Structure of the Human Serotonin 5‐HT4 Receptor Gene and Cloning of a Novel 5‐HT4 Splice Variant

Abstract

Several variants of the serotonin 5‐HT₄ receptor are known to be produced by alternative splicing. To survey the existence and usage of exons in humans, we cloned the human 5‐HT₄ gene. Based on sequence analysis seven C‐terminal variants (a‐g) and one internal splice variant (h) were found. We concentrated in this study on the functional characterization of the novel splice variant h, which leads to the insertion of 14 amino acids into the second extracellular loop of the receptor. The h variant was cloned as a splice combination with the C‐terminal b variant; therefore, we call this receptor 5‐HT_4(hb).
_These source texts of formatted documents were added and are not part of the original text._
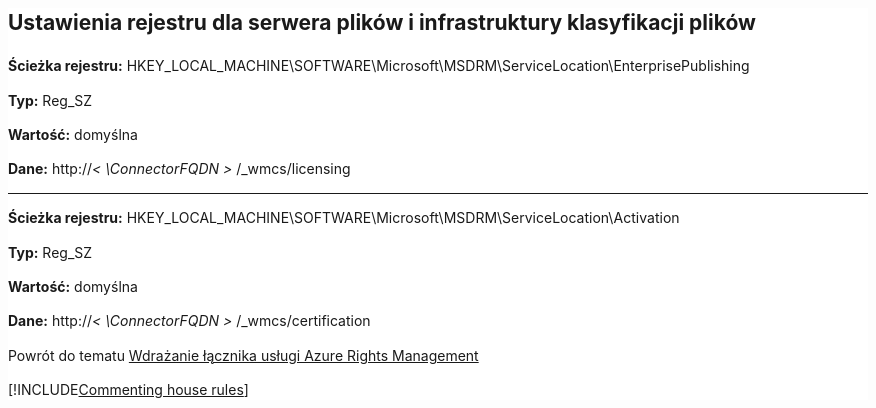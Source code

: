 


## <a name="file-server-and-file-classification-infrastructure-registry-settings"></a>Ustawienia rejestru dla serwera plików i infrastruktury klasyfikacji plików

**Ścieżka rejestru:** HKEY_LOCAL_MACHINE\SOFTWARE\Microsoft\MSDRM\ServiceLocation\EnterprisePublishing

**Typ:** Reg_SZ

**Wartość:** domyślna

**Dane:** http://*< \ConnectorFQDN >*  /_wmcs/licensing

---

**Ścieżka rejestru:** HKEY_LOCAL_MACHINE\SOFTWARE\Microsoft\MSDRM\ServiceLocation\Activation

**Typ:** Reg_SZ

**Wartość:** domyślna

**Dane:** http://*< \ConnectorFQDN >*  /_wmcs/certification


Powrót do tematu [Wdrażanie łącznika usługi Azure Rights Management](deploy-rms-connector.md)

[!INCLUDE[Commenting house rules](../includes/houserules.md)]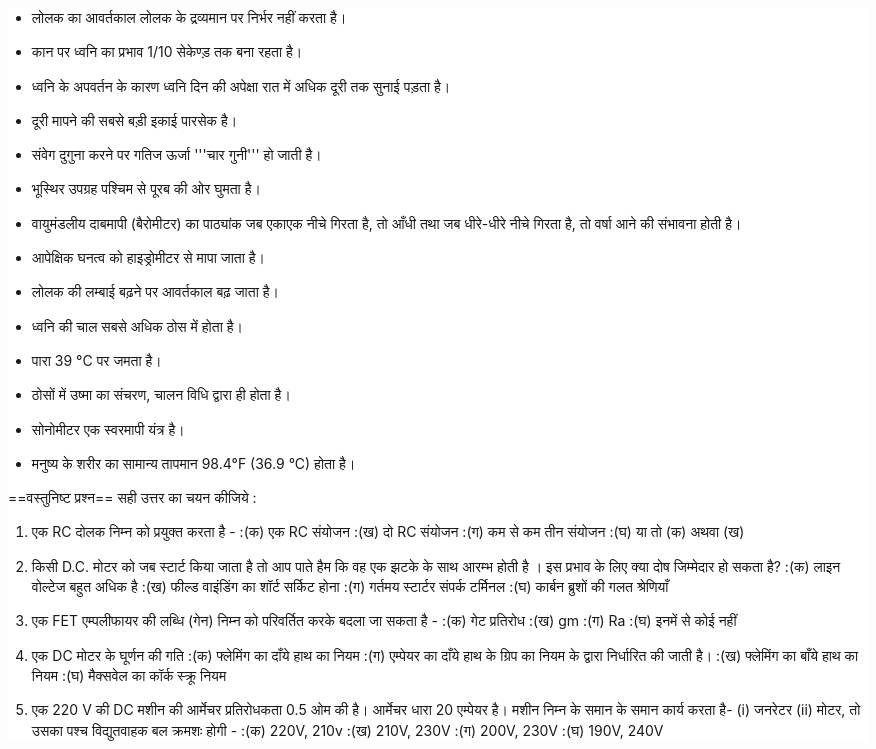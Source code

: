 * लोलक का आवर्तकाल लोलक के द्रव्यमान पर निर्भर नहीं करता है। 

* कान पर ध्वनि का प्रभाव 1/10 सेकेण्ड़ तक बना रहता है। 

* ध्वनि के अपवर्तन के कारण ध्वनि दिन की अपेक्षा रात में अधिक दूरी तक सुनाई पड़ता है। 

* दूरी मापने की सबसे बड़ी इकाई पारसेक है। 

* संवेग दुगुना करने पर गतिज ऊर्जा '''चार गुनी''' हो जाती है। 

* भूस्थिर उपग्रह पश्चिम से पूरब की ओर घुमता है। 

* वायुमंडलीय दाबमापी (बैरोमीटर) का पाठ्यांक जब एकाएक नीचे गिरता है, तो आँधी तथा जब धीरे-धीरे नीचे गिरता है, तो वर्षा आने की संभावना होती है। 

* आपेक्षिक घनत्व को हाइड्रोमीटर से मापा जाता है। 

* लोलक की लम्बाई बढ़ने पर आवर्तकाल बढ़ जाता है। 

* ध्वनि की चाल सबसे अधिक ठोस में होता है। 

* पारा 39 °C पर जमता है। 

* ठोसों में उष्मा का संचरण, चालन विधि द्वारा ही होता है। 

* सोनोमीटर एक स्वरमापी यंत्र है। 

* मनुष्य के शरीर का सामान्य तापमान 98.4°F (36.9 °C) होता है।

==वस्तुनिष्ट प्रश्न==
सही उत्तर का चयन कीजिये :

1. एक RC दोलक निम्न को प्रयुक्त करता है -
:(क) एक RC संयोजन 
:(ख) दो RC संयोजन 
:(ग) कम से कम तीन संयोजन
:(घ) या तो (क) अथवा (ख)

2. किसी D.C. मोटर को जब स्टार्ट किया जाता है तो आप पाते हैम कि वह एक झटके के साथ आरम्भ होती है । इस प्रभाव के लिए क्या दोष जिम्मेदार हो सकता है? 
:(क) लाइन वोल्टेज बहुत अधिक है
:(ख) फील्ड वाइंडिंग का शॉर्ट सर्किट होना
:(ग) गर्तमय स्टार्टर संपर्क टर्मिनल
:(घ) कार्बन ब्रुशों की गलत श्रेणियाँ

3. एक FET एम्पलीफायर की लब्धि (गेन) निम्न को परिवर्तित करके बदला जा सकता है -
:(क) गेट प्रतिरोध 
:(ख) gm 
:(ग) Ra
:(घ) इनमें से कोई नहीं

4. एक DC मोटर के घूर्णन की गति
:(क) फ्लेमिंग का दाँये हाथ का नियम 
:(ग) एम्पेयर का दाँये हाथ के ग्रिप का नियम के द्वारा निर्धारित की जाती है। 
:(ख) फ्लेमिंग का बाँये हाथ का नियम
:(घ) मैक्सवेल का कॉर्क स्क्रू नियम

5. एक 220 V की DC मशीन की आर्मेचर प्रतिरोधकता 0.5 ओम की है। आर्मेचर धारा 20 एम्पेयर है। मशीन निम्न के समान के समान कार्य करता है- (i) जनरेटर (ii) मोटर,  तो उसका पश्च विद्युतवाहक बल क्रमशः होगी - 
:(क) 220V, 210v
:(ख) 210V, 230V 
:(ग) 200V, 230V
:(घ) 190V, 240V

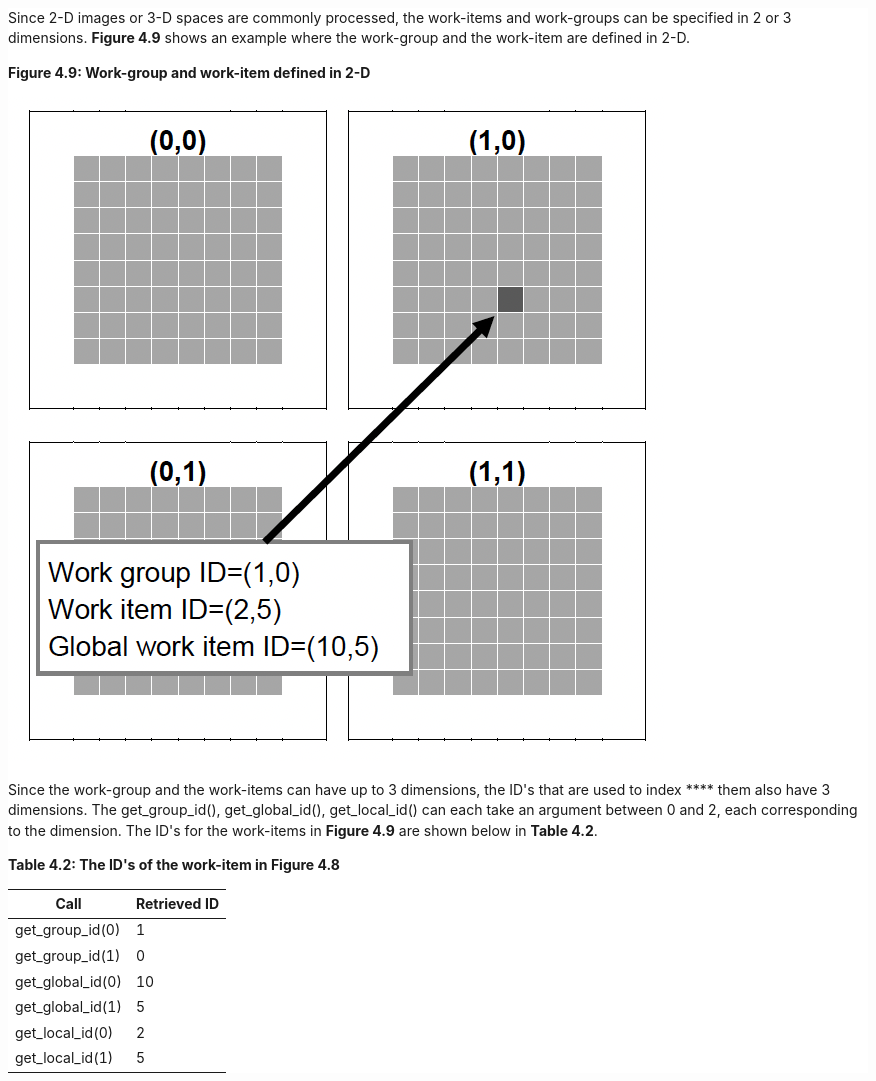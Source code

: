 Since 2-D images or 3-D spaces are commonly processed, the work-items and work-groups can be specified in 2 or 3 dimensions. **Figure 4.9** shows an example where the work-group and the work-item are defined in 2-D.&#x20;

**Figure 4.9: Work-group and work-item defined in 2-D**&#x20;

![](<../.gitbook/assets/Screen Shot 2022-01-05 at 8.30.50 AM.png>)

Since the work-group and the work-items can have up to 3 dimensions, the ID's that are used to index **** them also have 3 dimensions. The get\_group\_id(), get\_global\_id(), get\_local\_id() can each take an argument between 0 and 2, each corresponding to the dimension. The ID's for the work-items in **Figure 4.9** are shown below in **Table 4.2**.&#x20;

**Table 4.2: The ID's of the work-item in Figure 4.8**&#x20;

| Call                | Retrieved ID  |
| ------------------- | ------------- |
| get\_group\_id(0)   | 1             |
| get\_group\_id(1)   | 0             |
| get\_global\_id(0)  | 10            |
| get\_global\_id(1)  | 5             |
| get\_local\_id(0)   | 2             |
| get\_local\_id(1)   | 5             |
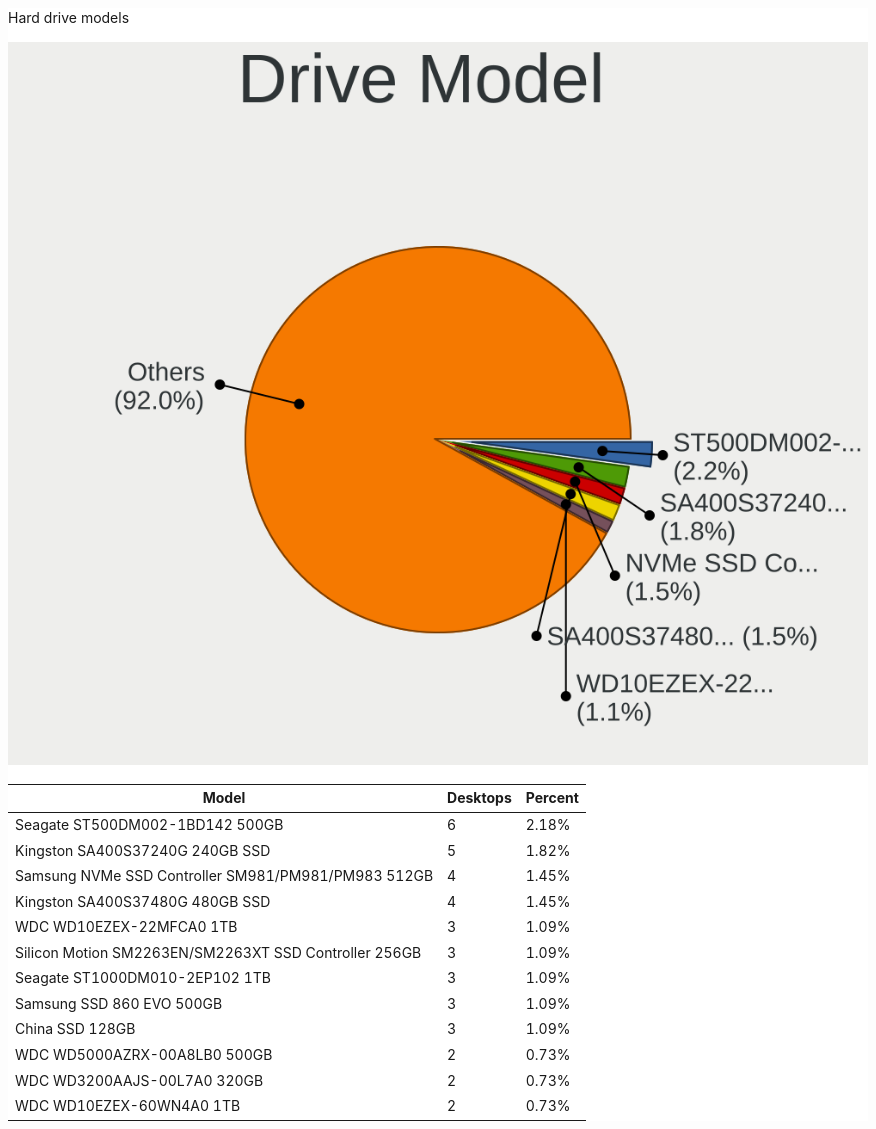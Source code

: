 Hard drive models

![Drive Model](./images/pie_chart/drive_model.svg)


| Model                                                             | Desktops | Percent |
|-------------------------------------------------------------------|----------|---------|
| Seagate ST500DM002-1BD142 500GB                                   | 6        | 2.18%   |
| Kingston SA400S37240G 240GB SSD                                   | 5        | 1.82%   |
| Samsung NVMe SSD Controller SM981/PM981/PM983 512GB               | 4        | 1.45%   |
| Kingston SA400S37480G 480GB SSD                                   | 4        | 1.45%   |
| WDC WD10EZEX-22MFCA0 1TB                                          | 3        | 1.09%   |
| Silicon Motion SM2263EN/SM2263XT SSD Controller 256GB             | 3        | 1.09%   |
| Seagate ST1000DM010-2EP102 1TB                                    | 3        | 1.09%   |
| Samsung SSD 860 EVO 500GB                                         | 3        | 1.09%   |
| China SSD 128GB                                                   | 3        | 1.09%   |
| WDC WD5000AZRX-00A8LB0 500GB                                      | 2        | 0.73%   |
| WDC WD3200AAJS-00L7A0 320GB                                       | 2        | 0.73%   |
| WDC WD10EZEX-60WN4A0 1TB                                          | 2        | 0.73%   |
This novel receptor variant was expressed transiently in COS‐7 cells, and its pharmacological profile was compared with those of the previously cloned 5‐HT_4(a) and 5‐HT_4(b) isoforms, with the latter being the primary reference for the h variant. In competition binding experiments using reference 5‐HT₄ ligands, no significant differences were detected. However, the broadly used 5‐HT₄ antagonist GR113808 discriminated functionally among the receptor variants investigated. As expected, it was an antagonist on the 5‐HT_4(a) and 5‐HT_4(b) variant but showed partial agonistic activity on the 5‐HT_4(hb) variant. These data emphasize the importance of variations introduced by splicing for receptor pharmacology and may help in the understanding of conflicting results seen with 5‐HT₄ ligands in different model systems.